-- Records provided follows --

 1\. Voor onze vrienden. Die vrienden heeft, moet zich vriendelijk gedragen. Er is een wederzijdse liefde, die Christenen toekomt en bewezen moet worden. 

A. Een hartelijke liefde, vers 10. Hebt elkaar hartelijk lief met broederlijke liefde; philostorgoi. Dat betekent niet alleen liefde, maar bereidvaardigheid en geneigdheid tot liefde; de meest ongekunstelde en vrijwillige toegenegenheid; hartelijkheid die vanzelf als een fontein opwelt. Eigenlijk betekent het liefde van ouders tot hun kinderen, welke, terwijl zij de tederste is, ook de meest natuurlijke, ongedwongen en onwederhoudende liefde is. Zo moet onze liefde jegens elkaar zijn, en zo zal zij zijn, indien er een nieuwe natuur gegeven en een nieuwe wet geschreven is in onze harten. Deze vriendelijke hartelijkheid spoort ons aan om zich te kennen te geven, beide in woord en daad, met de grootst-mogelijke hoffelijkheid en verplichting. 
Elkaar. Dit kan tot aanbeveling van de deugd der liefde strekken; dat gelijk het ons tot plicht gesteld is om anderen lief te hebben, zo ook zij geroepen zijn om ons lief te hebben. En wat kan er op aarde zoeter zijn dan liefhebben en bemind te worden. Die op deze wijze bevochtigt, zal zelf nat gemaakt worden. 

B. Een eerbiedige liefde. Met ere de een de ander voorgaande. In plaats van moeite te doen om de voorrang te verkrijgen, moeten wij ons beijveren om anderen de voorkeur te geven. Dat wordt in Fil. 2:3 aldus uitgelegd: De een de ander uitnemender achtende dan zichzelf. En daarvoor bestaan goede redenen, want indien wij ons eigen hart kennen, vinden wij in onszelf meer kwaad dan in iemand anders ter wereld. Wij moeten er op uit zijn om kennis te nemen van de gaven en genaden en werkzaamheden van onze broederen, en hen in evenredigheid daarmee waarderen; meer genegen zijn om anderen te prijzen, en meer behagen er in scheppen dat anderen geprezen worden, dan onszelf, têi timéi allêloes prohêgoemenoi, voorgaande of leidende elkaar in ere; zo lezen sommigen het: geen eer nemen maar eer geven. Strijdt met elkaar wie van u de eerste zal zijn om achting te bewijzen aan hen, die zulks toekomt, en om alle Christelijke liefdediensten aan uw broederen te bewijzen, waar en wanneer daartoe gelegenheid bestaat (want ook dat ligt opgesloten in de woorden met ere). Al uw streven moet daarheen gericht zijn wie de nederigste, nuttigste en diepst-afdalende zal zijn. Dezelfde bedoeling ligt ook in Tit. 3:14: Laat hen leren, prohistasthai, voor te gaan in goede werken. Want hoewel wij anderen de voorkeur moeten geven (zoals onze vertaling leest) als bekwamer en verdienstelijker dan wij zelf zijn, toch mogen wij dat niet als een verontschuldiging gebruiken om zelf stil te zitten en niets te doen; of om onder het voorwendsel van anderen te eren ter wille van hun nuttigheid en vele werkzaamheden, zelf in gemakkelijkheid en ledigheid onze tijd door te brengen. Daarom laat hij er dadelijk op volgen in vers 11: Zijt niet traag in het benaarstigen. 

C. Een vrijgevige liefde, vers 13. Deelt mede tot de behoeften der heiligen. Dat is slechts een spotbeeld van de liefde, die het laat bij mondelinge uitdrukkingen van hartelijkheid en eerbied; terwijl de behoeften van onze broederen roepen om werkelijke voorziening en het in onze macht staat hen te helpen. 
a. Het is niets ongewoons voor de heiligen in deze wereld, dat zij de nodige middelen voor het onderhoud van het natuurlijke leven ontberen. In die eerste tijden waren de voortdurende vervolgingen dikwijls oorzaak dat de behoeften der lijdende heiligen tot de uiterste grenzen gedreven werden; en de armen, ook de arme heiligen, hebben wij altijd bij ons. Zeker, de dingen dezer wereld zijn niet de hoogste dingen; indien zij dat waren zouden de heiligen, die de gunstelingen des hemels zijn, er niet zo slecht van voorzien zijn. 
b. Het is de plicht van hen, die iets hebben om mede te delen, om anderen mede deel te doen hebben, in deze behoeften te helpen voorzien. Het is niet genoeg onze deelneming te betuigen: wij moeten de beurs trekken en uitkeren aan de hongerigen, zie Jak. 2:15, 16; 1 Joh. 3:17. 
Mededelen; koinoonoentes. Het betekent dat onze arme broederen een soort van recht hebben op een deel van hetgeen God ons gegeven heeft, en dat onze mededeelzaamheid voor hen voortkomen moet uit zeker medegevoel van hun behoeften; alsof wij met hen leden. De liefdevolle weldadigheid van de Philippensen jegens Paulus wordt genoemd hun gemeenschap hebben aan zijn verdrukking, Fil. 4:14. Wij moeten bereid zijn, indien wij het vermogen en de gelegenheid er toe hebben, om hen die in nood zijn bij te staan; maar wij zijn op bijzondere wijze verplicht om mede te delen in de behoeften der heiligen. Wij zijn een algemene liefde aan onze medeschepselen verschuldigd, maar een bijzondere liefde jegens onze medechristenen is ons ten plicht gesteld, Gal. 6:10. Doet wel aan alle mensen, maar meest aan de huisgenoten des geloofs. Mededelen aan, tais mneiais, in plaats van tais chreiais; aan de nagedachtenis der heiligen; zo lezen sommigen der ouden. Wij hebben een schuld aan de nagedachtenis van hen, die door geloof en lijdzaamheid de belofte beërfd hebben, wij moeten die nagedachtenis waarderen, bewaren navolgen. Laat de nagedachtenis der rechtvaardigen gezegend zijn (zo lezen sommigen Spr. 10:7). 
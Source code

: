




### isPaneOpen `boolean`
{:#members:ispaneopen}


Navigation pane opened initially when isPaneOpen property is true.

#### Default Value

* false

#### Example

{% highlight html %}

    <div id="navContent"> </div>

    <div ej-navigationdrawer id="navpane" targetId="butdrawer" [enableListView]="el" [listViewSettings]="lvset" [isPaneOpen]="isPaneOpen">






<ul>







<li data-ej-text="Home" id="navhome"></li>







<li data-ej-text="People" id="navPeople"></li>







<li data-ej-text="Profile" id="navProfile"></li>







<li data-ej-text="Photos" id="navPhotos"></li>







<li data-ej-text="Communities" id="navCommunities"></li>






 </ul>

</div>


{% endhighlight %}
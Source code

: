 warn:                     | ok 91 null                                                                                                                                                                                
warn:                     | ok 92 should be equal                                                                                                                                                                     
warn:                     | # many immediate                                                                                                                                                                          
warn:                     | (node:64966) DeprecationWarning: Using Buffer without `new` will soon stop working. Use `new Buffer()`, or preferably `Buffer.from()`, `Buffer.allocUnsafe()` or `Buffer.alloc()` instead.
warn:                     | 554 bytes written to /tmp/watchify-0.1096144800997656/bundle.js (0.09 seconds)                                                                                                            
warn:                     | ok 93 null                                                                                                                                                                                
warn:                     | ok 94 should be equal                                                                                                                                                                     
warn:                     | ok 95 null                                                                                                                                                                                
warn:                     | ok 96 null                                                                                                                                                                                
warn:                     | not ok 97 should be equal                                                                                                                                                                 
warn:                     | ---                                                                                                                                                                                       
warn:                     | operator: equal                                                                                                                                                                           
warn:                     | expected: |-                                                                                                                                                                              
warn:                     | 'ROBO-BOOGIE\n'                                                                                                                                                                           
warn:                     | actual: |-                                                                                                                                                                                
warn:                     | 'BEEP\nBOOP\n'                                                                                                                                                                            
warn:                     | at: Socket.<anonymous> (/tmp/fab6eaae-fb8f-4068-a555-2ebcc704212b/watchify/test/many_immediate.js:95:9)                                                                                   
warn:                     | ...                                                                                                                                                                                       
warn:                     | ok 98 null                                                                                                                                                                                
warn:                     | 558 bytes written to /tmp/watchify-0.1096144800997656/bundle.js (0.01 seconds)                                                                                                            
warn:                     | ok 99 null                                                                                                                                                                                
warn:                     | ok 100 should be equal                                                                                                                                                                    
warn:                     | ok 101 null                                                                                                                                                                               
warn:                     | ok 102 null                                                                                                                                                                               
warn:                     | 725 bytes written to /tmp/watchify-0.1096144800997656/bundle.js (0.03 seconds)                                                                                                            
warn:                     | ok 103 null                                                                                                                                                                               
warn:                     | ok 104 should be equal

-- Records provided concluded --

> Work item
The answer should contain only the lines from the first line of the entries through the line holding "Elkaar. Dit kan", each exactly as written.

> Response to the task
 1\. Voor onze vrienden. Die vrienden heeft, moet zich vriendelijk gedragen. Er is een wederzijdse liefde, die Christenen toekomt en bewezen moet worden. 

A. Een hartelijke liefde, vers 10. Hebt elkaar hartelijk lief met broederlijke liefde; philostorgoi. Dat betekent niet alleen liefde, maar bereidvaardigheid en geneigdheid tot liefde; de meest ongekunstelde en vrijwillige toegenegenheid; hartelijkheid die vanzelf als een fontein opwelt. Eigenlijk betekent het liefde van ouders tot hun kinderen, welke, terwijl zij de tederste is, ook de meest natuurlijke, ongedwongen en onwederhoudende liefde is. Zo moet onze liefde jegens elkaar zijn, en zo zal zij zijn, indien er een nieuwe natuur gegeven en een nieuwe wet geschreven is in onze harten. Deze vriendelijke hartelijkheid spoort ons aan om zich te kennen te geven, beide in woord en daad, met de grootst-mogelijke hoffelijkheid en verplichting. 
Elkaar. Dit kan tot aanbeveling van de deugd der liefde strekken; dat gelijk het ons tot plicht gesteld is om anderen lief te hebben, zo ook zij geroepen zijn om ons lief te hebben. En wat kan er op aarde zoeter zijn dan liefhebben en bemind te worden. Die op deze wijze bevochtigt, zal zelf nat gemaakt worden. 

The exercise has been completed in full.